Recoge algunos rollos de cuerda, levanta una bolsa, se coloca una lámpara frontal en la frente. Su sensación del tiempo ha vuelto.

– Hay dos respuestas a esa pregunta. Una de ellas es que su desarrollo en los mamíferos es lento. A pesar de que es llevada al mar desde este lago y, tal vez desde otros lugares de esta isla, se ve obligada a esperar a que pase alguna foca que pueda transportarla. Si es que sigue viva cuando la foca pase por allí. Una de las respuestas es, que todavía ha habido pocas personas en esta isla. Hasta que se encuentra con un ser humano las cosas no se precipitan.
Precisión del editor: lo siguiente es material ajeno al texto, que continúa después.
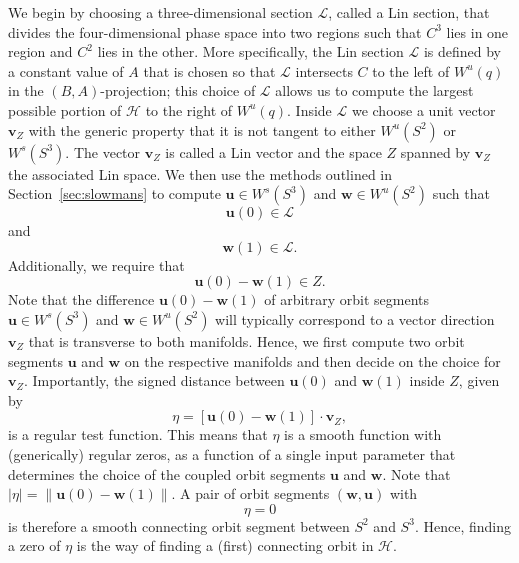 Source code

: \documentclass{ws-ijbc}
\begin{document}
We begin by choosing a three-dimensional section $\mathscr{L}$, called a Lin section, that divides the four-dimensional phase space into two regions such that $C^3$ lies in one region and $C^2$ lies in the other.  More specifically, the Lin section $\mathscr{L}$ is defined by a constant value of $A$ that is chosen so that $\mathscr{L}$ intersects $C$ to the left of $W^u(q)$ in the $(B,A)$-projection; this choice of $\mathscr{L}$ allows us to compute the largest possible portion of $\mathscr{H}$ to the right of $W^u(q)$.  Inside $\mathscr{L}$ we choose a unit vector $\mathbf{v}_Z$ with the generic property that it is not tangent to either $W^u(S^2)$ or $W^s(S^3)$.  The vector $\mathbf{v}_Z$ is called a Lin vector and the space $Z$ spanned by $\mathbf{v}_Z$ the associated Lin space.  We then use the methods outlined in Section~\ref{sec:slowmans} to compute $\mathbf{u} \in W^s(S^3)$ and $\mathbf{w} \in W^u(S^2)$ such that
%
\begin{equation}
	\mathbf{u}(0) \in \mathscr{L}
	\label{general_conditions_heteroclinic_1}
\end{equation}
%
and
%
\begin{equation}	
	 \mathbf{w}(1) \in \mathscr{L}.
	 \label{general_conditions_heteroclinic_2}
\end{equation}
%
Additionally, we require that
%
\begin{equation*}
	\mathbf{u}(0)-\mathbf{w}(1) \in Z.
\end{equation*}
%
Note that the difference $\mathbf{u}(0)-\mathbf{w}(1)$ of arbitrary orbit segments $\mathbf{u} \in W^s(S^3)$ and $\mathbf{w} \in W^u(S^2)$ will typically correspond to a vector direction $\mathbf{v}_Z$ that is transverse to both manifolds.  Hence, we first compute two orbit segments $\mathbf{u}$ and $\mathbf{w}$ on the respective manifolds and then decide on the choice for $\mathbf{v}_Z$.  Importantly, the signed distance between $\mathbf{u}(0)$ and $\mathbf{w}(1)$ inside $Z$, given by
%
\begin{equation}
	\eta=[\mathbf{u}(0)-\mathbf{w}(1)] \cdot \mathbf{v}_Z,
	\label{general_conditions_heteroclinic_3}
\end{equation}
%
is a regular test function.  This means that $\eta$ is a smooth function with (generically) regular zeros, as a function of a single input parameter that determines the choice of the coupled orbit segments $\mathbf{u}$ and $\mathbf{w}$. Note that $\left\lvert \eta \right\lvert = \left\lVert \mathbf{u}(0)-\mathbf{w}(1) \right\lVert$. A pair of orbit segments $(\mathbf{w},\mathbf{u})$ with 
%
\begin{equation}
	\eta = 0
	\label{general_conditions_heteroclinic_4}
\end{equation}
%
is therefore a smooth connecting orbit segment between $S^2$ and $S^3$.  Hence, finding a zero of $\eta$ is the way of finding a (first) connecting orbit in $\mathscr{H}$.
\end{document}
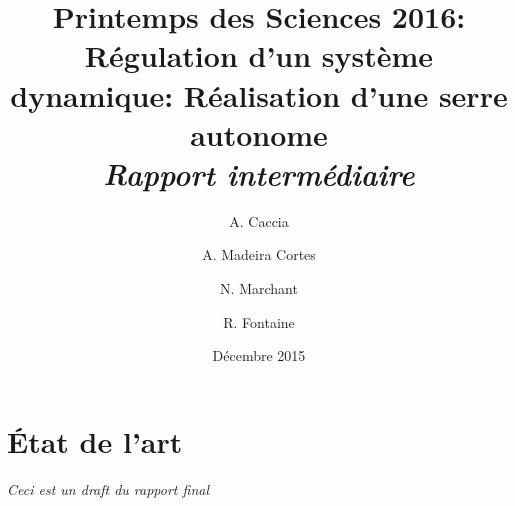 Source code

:\documentclass[a4paper,10pt]{report}
\title{Printemps des Sciences 2016: \\Régulation d'un système dynamique: Réalisation d'une serre autonome\\\textit{Rapport intermédiaire}}
\author{A. Caccia \and A. Madeira Cortes \and N. Marchant \and R. Fontaine}
\date{Décembre 2015}
\begin{document}
\maketitle

\chapter{État de l'art}
\textit{Ceci est un draft du rapport final}







\printbibliography
\end{document}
Él va delante. Sé que debo seguirle. Me quedo por allí un instante más. Cuando él abandona una estancia, te sobreviene el desvalimiento. Verlaine me mira.

– En los tiempos en que estuvimos trabajando para Khum Na -dice- llegaron doce agentes de policía. La única que logró escapar era una mujer. Las mujeres son alimañas.

– ¿Ravn -digo-, Nathalie Ravn?

Asiente con la cabeza.

– Llegó en calidad de enfermera inglesa. Hablaba el inglés y el thai sin acento. Por aquel entonces estábamos en guerra con Laos, Camboya y, finalmente también, con Birmania, con el apoyo de Estados Unidos. Hubo muchos heridos.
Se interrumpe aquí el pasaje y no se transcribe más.